Chicago Public Schools, Lurie Children’s Hospital Expand Partnership to Support Youth Mental Health

Lawndale News Chicago's Bilingual Newspaper - Health

Chicago Public Schools (CPS) and the Center for Childhood Resilience (CCR) at Ann & Robert H. Lurie Children’s Hospital of Chicago are expanding a comprehensive and collaborative system to better identify and respond to Pre-K-12 students who need mental health support. The expansion from 200 CPS pilot schools to all District schools aims to strengthen the District’s response to an escalating national youth mental health crisis, exacerbated by the COVID-19 pandemic. The school-based Behavioral Health Team (BHT) model, developed at Lurie Children’s and led by Colleen Cicchetti, Executive Director of CCR with CPS colleagues, aims to maximize resources and collaboration, provide early identification of students with behavioral health needs, and connect students to evidence-based interventions. Already piloted in more than 200 CPS Schools, the District will begin expanding these teams to all 515 of its network schools next August with the goal of reaching all schools by School Year 2023-24. 

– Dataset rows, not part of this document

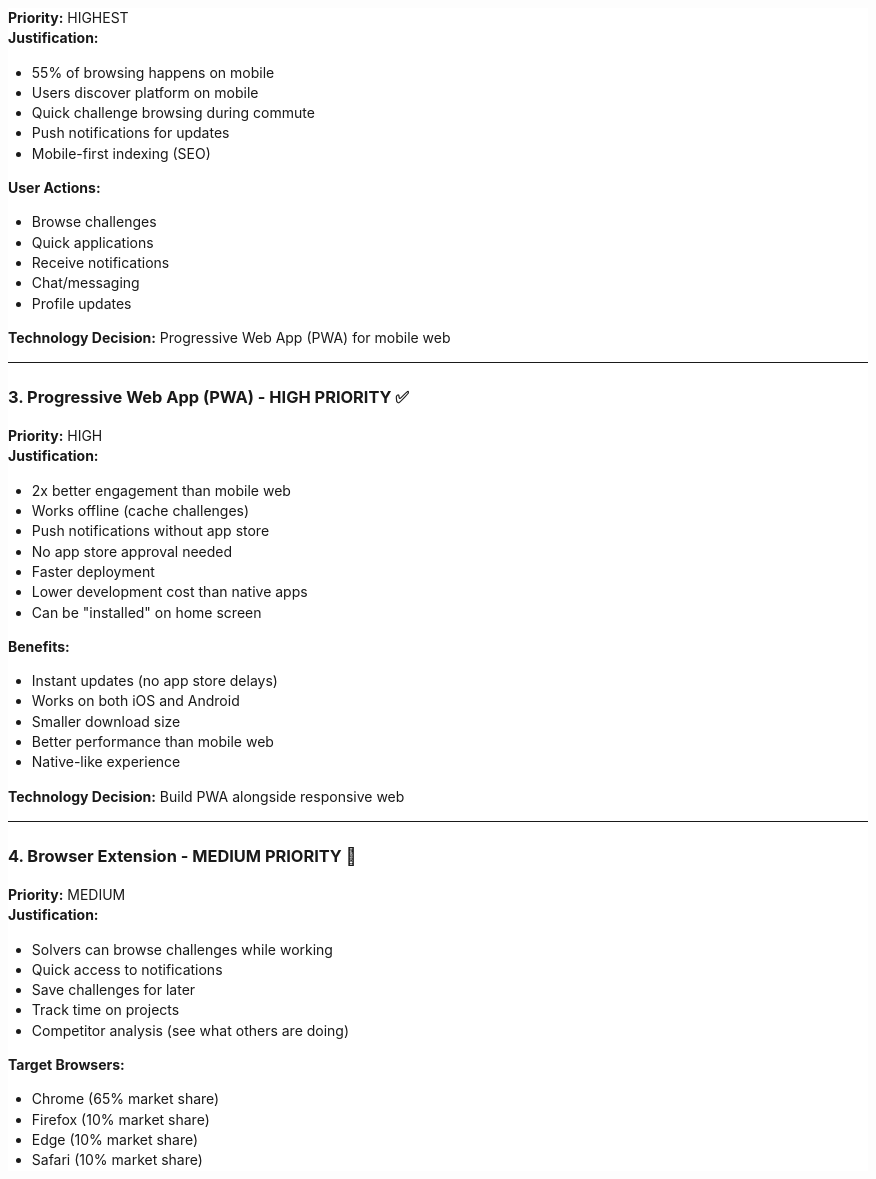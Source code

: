 **Priority:** HIGHEST  
**Justification:**
- 55% of browsing happens on mobile
- Users discover platform on mobile
- Quick challenge browsing during commute
- Push notifications for updates
- Mobile-first indexing (SEO)

**User Actions:**
- Browse challenges
- Quick applications
- Receive notifications
- Chat/messaging
- Profile updates

**Technology Decision:** Progressive Web App (PWA) for mobile web

---

### 3. **Progressive Web App (PWA)** - HIGH PRIORITY ✅

**Priority:** HIGH  
**Justification:**
- 2x better engagement than mobile web
- Works offline (cache challenges)
- Push notifications without app store
- No app store approval needed
- Faster deployment
- Lower development cost than native apps
- Can be "installed" on home screen

**Benefits:**
- Instant updates (no app store delays)
- Works on both iOS and Android
- Smaller download size
- Better performance than mobile web
- Native-like experience

**Technology Decision:** Build PWA alongside responsive web

---

### 4. **Browser Extension** - MEDIUM PRIORITY 🔄

**Priority:** MEDIUM  
**Justification:**
- Solvers can browse challenges while working
- Quick access to notifications
- Save challenges for later
- Track time on projects
- Competitor analysis (see what others are doing)

**Target Browsers:**
- Chrome (65% market share)
- Firefox (10% market share)
- Edge (10% market share)
- Safari (10% market share)
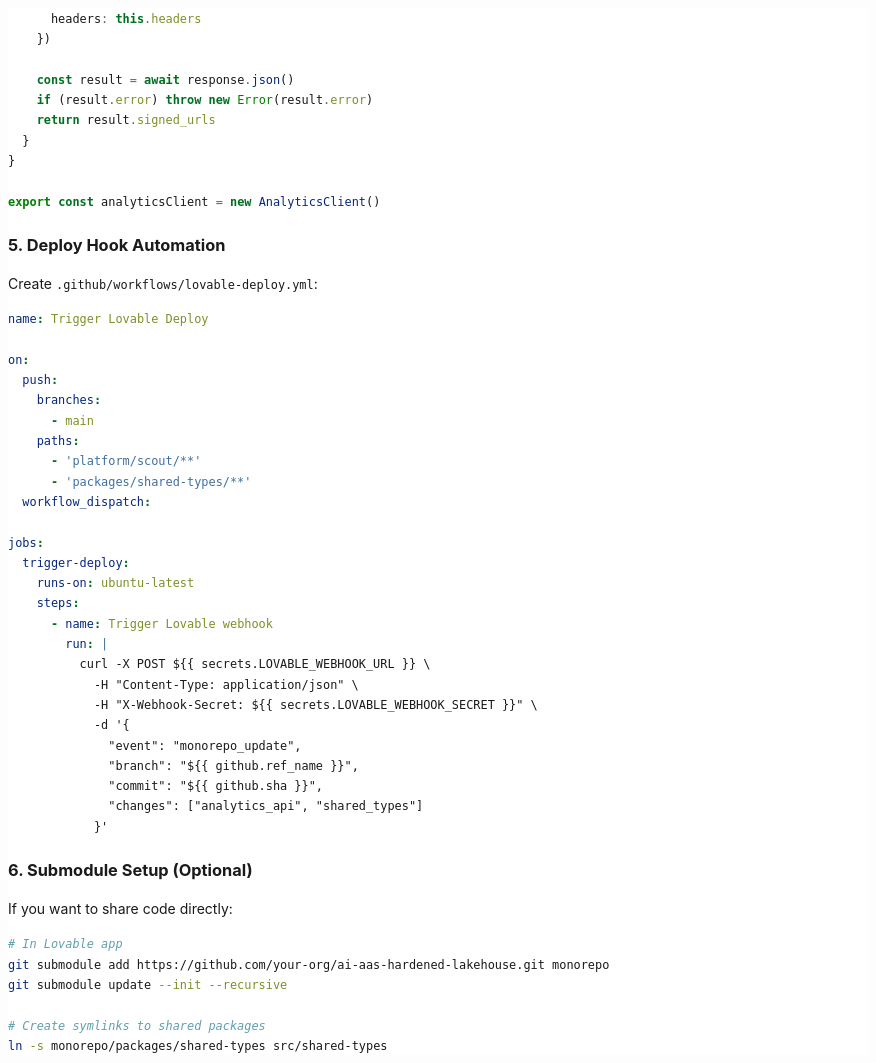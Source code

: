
```typescript
      headers: this.headers
    })
    
    const result = await response.json()
    if (result.error) throw new Error(result.error)
    return result.signed_urls
  }
}

export const analyticsClient = new AnalyticsClient()
```

### 5. Deploy Hook Automation

Create `.github/workflows/lovable-deploy.yml`:

```yaml
name: Trigger Lovable Deploy

on:
  push:
    branches:
      - main
    paths:
      - 'platform/scout/**'
      - 'packages/shared-types/**'
  workflow_dispatch:

jobs:
  trigger-deploy:
    runs-on: ubuntu-latest
    steps:
      - name: Trigger Lovable webhook
        run: |
          curl -X POST ${{ secrets.LOVABLE_WEBHOOK_URL }} \
            -H "Content-Type: application/json" \
            -H "X-Webhook-Secret: ${{ secrets.LOVABLE_WEBHOOK_SECRET }}" \
            -d '{
              "event": "monorepo_update",
              "branch": "${{ github.ref_name }}",
              "commit": "${{ github.sha }}",
              "changes": ["analytics_api", "shared_types"]
            }'
```

### 6. Submodule Setup (Optional)

If you want to share code directly:

```bash
# In Lovable app
git submodule add https://github.com/your-org/ai-aas-hardened-lakehouse.git monorepo
git submodule update --init --recursive

# Create symlinks to shared packages
ln -s monorepo/packages/shared-types src/shared-types
```
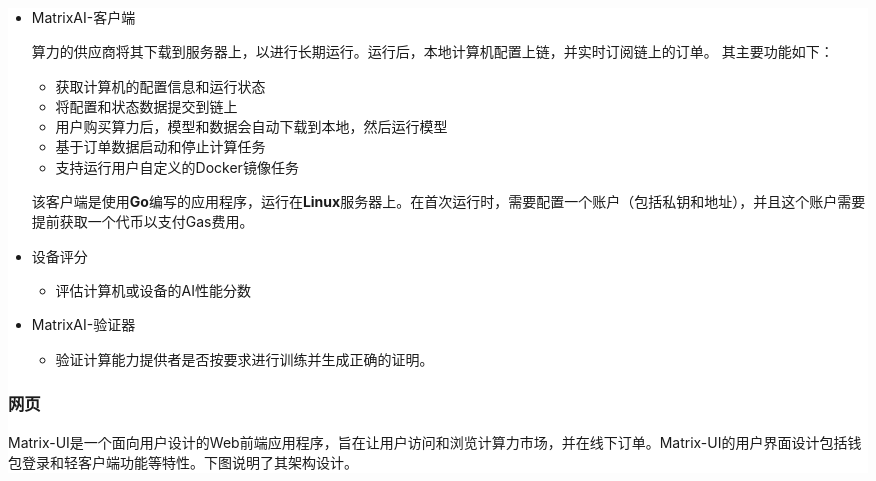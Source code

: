 
- MatrixAI-客户端
  
  
  算力的供应商将其下载到服务器上，以进行长期运行。运行后，本地计算机配置上链，并实时订阅链上的订单。
  其主要功能如下：
  - 获取计算机的配置信息和运行状态
  - 将配置和状态数据提交到链上
  - 用户购买算力后，模型和数据会自动下载到本地，然后运行模型
  - 基于订单数据启动和停止计算任务
  - 支持运行用户自定义的Docker镜像任务
    
  该客户端是使用**Go**编写的应用程序，运行在**Linux**服务器上。在首次运行时，需要配置一个账户（包括私钥和地址），并且这个账户需要提前获取一个代币以支付Gas费用。
- 设备评分
  - 评估计算机或设备的AI性能分数

- MatrixAI-验证器
  - 验证计算能力提供者是否按要求进行训练并生成正确的证明。

### 网页

  Matrix-UI是一个面向用户设计的Web前端应用程序，旨在让用户访问和浏览计算力市场，并在线下订单。Matrix-UI的用户界面设计包括钱包登录和轻客户端功能等特性。下图说明了其架构设计。
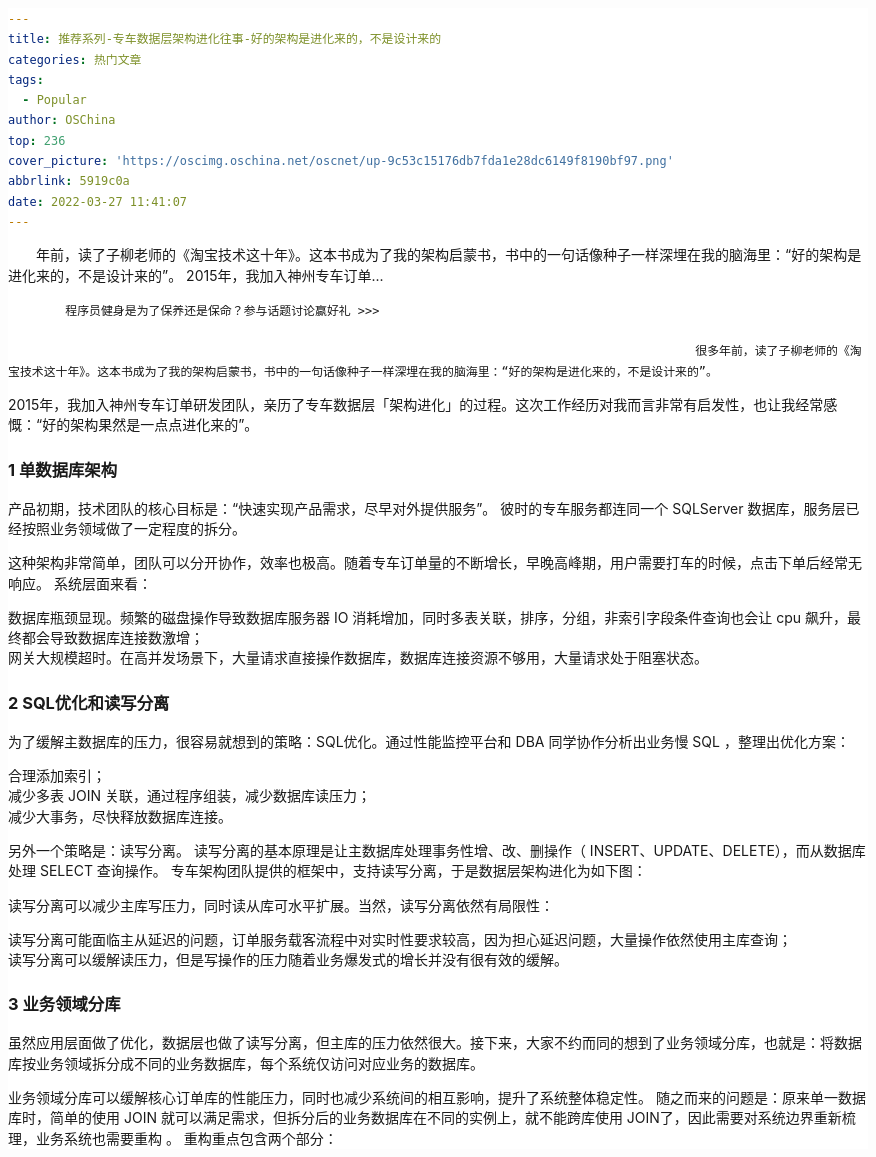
 ```yaml
---
title: 推荐系列-专车数据层架构进化往事-好的架构是进化来的，不是设计来的
categories: 热门文章
tags:
  - Popular
author: OSChina
top: 236
cover_picture: 'https://oscimg.oschina.net/oscnet/up-9c53c15176db7fda1e28dc6149f8190bf97.png'
abbrlink: 5919c0a
date: 2022-03-27 11:41:07
---
```


&emsp;&emsp;年前，读了子柳老师的《淘宝技术这十年》。这本书成为了我的架构启蒙书，书中的一句话像种子一样深埋在我的脑海里：“好的架构是进化来的，不是设计来的”。 2015年，我加入神州专车订单...


                                                                                                                    
            程序员健身是为了保养还是保命？参与话题讨论赢好礼 >>>
            
                                                                                                    很多年前，读了子柳老师的《淘宝技术这十年》。这本书成为了我的架构启蒙书，书中的一句话像种子一样深埋在我的脑海里：“好的架构是进化来的，不是设计来的”。 
2015年，我加入神州专车订单研发团队，亲历了专车数据层「架构进化」的过程。这次工作经历对我而言非常有启发性，也让我经常感慨：“好的架构果然是一点点进化来的”。 
 
 
### 1 单数据库架构 
产品初期，技术团队的核心目标是：“快速实现产品需求，尽早对外提供服务”。 
彼时的专车服务都连同一个 SQLServer 数据库，服务层已经按照业务领域做了一定程度的拆分。 
 
这种架构非常简单，团队可以分开协作，效率也极高。随着专车订单量的不断增长，早晚高峰期，用户需要打车的时候，点击下单后经常无响应。 
系统层面来看： 
 
  数据库瓶颈显现。频繁的磁盘操作导致数据库服务器 IO 消耗增加，同时多表关联，排序，分组，非索引字段条件查询也会让 cpu 飙升，最终都会导致数据库连接数激增；  
  网关大规模超时。在高并发场景下，大量请求直接操作数据库，数据库连接资源不够用，大量请求处于阻塞状态。  
 
 
### 2 SQL优化和读写分离 
为了缓解主数据库的压力，很容易就想到的策略：SQL优化。通过性能监控平台和 DBA 同学协作分析出业务慢 SQL ，整理出优化方案： 
 
  合理添加索引；  
  减少多表 JOIN 关联，通过程序组装，减少数据库读压力；  
  减少大事务，尽快释放数据库连接。  
 
另外一个策略是：读写分离。 
读写分离的基本原理是让主数据库处理事务性增、改、删操作（ INSERT、UPDATE、DELETE），而从数据库处理 SELECT 查询操作。 
专车架构团队提供的框架中，支持读写分离，于是数据层架构进化为如下图： 
 
读写分离可以减少主库写压力，同时读从库可水平扩展。当然，读写分离依然有局限性： 
 
  读写分离可能面临主从延迟的问题，订单服务载客流程中对实时性要求较高，因为担心延迟问题，大量操作依然使用主库查询；  
  读写分离可以缓解读压力，但是写操作的压力随着业务爆发式的增长并没有很有效的缓解。  
 
 
### 3 业务领域分库 
虽然应用层面做了优化，数据层也做了读写分离，但主库的压力依然很大。接下来，大家不约而同的想到了业务领域分库，也就是：将数据库按业务领域拆分成不同的业务数据库，每个系统仅访问对应业务的数据库。 
 
业务领域分库可以缓解核心订单库的性能压力，同时也减少系统间的相互影响，提升了系统整体稳定性。 
随之而来的问题是：原来单一数据库时，简单的使用 JOIN 就可以满足需求，但拆分后的业务数据库在不同的实例上，就不能跨库使用 JOIN了，因此需要对系统边界重新梳理，业务系统也需要重构 。 
重构重点包含两个部分：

The expansion of effective trauma-engaged Behavioral Health Teams is a key initiative of the District’s Healing-Centered Framework with implementation formalized under the District’s recently adopted Comprehensive Mental Health and Suicide Prevention Policy. CPS will be using a variety of funds, including federal COVID-19 relief funds to support the expansion in SY 2023, but a final budget for the full expansion is still being developed.  The feasibility and implementation of the BHT model was recently highlighted in the journal Psychology in the Schools by lead author Tali Raviv, PhD, psychologist and Associate Director of CCR and Associate Professor of Psychiatry and Behavioral Sciences at Northwestern University Feinberg School of Medicine.  These teams are intended to support identification of and appropriate referral for a range of common mental health problems, including anxiety, depression, trauma-related symptoms, disruptive behaviors, adjustment difficulties, peer problems, attentional problems, and substance use.